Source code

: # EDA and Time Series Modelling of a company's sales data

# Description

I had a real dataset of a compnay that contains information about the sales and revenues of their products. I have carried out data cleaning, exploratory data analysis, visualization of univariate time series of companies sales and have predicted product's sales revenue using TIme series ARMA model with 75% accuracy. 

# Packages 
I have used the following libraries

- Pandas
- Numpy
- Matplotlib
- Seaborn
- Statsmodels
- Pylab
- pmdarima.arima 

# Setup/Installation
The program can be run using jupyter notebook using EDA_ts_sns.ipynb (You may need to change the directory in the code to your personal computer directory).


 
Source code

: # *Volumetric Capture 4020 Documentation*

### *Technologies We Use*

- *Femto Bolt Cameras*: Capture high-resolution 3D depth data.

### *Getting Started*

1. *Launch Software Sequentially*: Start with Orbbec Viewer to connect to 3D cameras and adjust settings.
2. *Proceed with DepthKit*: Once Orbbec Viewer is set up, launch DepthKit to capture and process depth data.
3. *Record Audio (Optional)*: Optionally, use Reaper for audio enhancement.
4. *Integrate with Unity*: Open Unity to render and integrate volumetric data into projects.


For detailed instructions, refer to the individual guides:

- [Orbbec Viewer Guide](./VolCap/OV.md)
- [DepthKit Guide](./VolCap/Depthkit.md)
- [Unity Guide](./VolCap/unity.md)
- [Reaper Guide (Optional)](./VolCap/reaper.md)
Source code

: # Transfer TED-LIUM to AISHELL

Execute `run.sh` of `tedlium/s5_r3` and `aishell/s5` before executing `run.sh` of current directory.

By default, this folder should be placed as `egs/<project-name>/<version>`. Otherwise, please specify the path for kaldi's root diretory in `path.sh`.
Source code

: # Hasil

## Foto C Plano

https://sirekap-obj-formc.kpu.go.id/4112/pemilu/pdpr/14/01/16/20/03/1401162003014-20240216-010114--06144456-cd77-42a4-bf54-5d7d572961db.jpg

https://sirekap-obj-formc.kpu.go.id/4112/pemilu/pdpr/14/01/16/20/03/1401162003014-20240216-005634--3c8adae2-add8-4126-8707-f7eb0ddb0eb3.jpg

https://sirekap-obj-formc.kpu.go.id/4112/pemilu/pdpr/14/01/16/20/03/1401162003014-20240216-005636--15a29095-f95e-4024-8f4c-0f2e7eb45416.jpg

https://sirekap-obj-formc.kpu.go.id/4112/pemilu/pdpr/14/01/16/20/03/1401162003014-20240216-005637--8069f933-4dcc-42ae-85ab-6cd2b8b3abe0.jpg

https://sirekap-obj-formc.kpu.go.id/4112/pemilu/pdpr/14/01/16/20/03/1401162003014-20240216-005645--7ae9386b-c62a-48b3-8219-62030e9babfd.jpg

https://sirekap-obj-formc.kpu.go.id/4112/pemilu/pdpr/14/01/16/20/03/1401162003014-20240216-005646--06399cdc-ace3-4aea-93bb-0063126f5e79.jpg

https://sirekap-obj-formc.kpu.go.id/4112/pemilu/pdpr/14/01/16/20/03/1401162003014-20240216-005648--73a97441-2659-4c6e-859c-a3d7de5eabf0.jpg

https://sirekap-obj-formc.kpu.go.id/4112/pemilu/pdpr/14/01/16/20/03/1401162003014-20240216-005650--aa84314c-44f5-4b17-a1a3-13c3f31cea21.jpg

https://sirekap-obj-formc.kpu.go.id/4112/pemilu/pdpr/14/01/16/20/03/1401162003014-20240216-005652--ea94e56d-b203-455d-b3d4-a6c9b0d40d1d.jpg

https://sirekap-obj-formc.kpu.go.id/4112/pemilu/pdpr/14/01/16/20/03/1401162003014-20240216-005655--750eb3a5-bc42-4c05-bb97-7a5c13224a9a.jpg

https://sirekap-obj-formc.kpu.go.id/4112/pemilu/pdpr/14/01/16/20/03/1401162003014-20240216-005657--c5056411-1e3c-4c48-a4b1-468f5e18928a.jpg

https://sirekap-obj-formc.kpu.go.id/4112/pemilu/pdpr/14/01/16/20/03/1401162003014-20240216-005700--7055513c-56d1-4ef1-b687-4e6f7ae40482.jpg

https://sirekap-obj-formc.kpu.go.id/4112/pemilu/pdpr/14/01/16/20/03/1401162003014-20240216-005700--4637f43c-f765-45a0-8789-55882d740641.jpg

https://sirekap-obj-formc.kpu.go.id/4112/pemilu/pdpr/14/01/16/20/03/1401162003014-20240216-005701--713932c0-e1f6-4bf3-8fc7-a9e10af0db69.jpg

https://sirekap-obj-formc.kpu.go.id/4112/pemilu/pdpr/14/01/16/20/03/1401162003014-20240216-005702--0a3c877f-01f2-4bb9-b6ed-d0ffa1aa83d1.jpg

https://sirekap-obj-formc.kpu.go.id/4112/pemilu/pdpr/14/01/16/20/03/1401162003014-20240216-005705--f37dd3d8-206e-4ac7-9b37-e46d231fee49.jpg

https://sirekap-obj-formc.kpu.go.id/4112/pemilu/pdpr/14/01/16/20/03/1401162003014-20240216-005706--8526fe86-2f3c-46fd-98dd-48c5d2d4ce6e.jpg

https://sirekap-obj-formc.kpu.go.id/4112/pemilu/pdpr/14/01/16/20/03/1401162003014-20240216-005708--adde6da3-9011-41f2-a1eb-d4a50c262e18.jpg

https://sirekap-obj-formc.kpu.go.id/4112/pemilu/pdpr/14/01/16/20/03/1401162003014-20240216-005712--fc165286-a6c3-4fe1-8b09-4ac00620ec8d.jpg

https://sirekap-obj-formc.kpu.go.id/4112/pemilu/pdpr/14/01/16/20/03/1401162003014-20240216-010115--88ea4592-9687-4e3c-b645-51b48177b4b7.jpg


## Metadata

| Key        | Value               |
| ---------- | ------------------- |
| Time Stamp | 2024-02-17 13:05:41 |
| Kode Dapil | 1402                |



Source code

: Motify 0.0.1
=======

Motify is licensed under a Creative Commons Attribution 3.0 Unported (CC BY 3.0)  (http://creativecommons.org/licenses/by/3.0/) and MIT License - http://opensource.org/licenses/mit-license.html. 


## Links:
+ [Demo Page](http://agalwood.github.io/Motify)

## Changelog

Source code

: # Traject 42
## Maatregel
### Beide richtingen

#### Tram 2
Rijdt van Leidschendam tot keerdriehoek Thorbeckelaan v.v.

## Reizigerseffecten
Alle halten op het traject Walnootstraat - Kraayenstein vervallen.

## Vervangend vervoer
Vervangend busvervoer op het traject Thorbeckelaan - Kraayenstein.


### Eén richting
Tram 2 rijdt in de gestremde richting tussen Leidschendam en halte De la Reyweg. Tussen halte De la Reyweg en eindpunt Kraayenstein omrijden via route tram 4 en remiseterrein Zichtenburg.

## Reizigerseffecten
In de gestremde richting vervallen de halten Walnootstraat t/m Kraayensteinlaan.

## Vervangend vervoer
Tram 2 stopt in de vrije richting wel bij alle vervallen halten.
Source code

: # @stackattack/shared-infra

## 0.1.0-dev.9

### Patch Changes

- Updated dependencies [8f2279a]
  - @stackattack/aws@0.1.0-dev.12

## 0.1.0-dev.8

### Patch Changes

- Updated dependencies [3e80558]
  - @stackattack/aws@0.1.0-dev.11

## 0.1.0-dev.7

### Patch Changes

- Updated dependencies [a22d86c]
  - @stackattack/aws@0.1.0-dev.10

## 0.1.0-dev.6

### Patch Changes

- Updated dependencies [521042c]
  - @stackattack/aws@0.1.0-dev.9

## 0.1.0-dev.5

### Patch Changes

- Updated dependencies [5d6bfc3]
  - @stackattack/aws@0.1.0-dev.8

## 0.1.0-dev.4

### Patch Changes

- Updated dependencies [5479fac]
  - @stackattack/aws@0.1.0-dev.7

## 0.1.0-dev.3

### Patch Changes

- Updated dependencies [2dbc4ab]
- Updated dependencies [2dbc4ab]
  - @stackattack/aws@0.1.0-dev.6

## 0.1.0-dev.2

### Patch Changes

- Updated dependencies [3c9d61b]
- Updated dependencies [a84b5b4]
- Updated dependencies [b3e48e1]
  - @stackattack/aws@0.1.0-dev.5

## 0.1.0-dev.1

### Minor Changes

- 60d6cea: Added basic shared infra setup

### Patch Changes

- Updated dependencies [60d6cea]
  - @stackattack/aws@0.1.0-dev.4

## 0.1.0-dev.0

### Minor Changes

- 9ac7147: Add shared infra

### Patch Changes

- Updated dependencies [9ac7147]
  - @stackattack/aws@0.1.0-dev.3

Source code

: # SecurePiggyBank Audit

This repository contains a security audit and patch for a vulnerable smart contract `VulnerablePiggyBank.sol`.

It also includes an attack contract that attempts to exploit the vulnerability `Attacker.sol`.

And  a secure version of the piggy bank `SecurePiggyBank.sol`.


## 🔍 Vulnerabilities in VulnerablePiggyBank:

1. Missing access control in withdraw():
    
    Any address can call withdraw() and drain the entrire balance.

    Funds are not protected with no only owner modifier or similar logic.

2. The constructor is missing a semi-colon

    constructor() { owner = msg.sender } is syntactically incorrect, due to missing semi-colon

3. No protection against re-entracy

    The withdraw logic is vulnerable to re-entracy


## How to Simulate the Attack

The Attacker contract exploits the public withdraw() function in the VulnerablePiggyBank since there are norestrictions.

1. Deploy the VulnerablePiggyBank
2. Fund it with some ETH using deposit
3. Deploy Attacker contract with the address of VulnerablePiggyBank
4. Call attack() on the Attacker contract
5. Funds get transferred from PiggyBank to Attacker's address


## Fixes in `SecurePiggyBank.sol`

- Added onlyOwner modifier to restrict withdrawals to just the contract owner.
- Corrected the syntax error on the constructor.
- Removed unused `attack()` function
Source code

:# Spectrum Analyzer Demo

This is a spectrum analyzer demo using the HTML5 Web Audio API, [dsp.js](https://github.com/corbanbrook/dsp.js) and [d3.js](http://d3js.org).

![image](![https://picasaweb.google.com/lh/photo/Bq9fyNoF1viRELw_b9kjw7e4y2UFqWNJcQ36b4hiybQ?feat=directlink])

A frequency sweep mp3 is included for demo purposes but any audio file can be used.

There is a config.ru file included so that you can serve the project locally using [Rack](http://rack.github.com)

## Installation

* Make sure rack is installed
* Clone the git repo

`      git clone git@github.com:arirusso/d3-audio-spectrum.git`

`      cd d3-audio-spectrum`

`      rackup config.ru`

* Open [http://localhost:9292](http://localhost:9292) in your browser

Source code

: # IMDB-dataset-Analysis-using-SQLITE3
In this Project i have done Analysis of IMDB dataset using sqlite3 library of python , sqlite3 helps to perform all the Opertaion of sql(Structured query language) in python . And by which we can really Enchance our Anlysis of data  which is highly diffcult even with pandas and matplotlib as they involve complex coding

» **What you should do**:
Retype exactly, and only, the lines above from the one where "- pmdarima.arima" occurs up to and including the one where "### *Technologies We Use*" occurs.

» **Solution for this exercise**:
- pmdarima.arima 

# Setup/Installation
The program can be run using jupyter notebook using EDA_ts_sns.ipynb (You may need to change the directory in the code to your personal computer directory).


 
Source code

: # *Volumetric Capture 4020 Documentation*

### *Technologies We Use*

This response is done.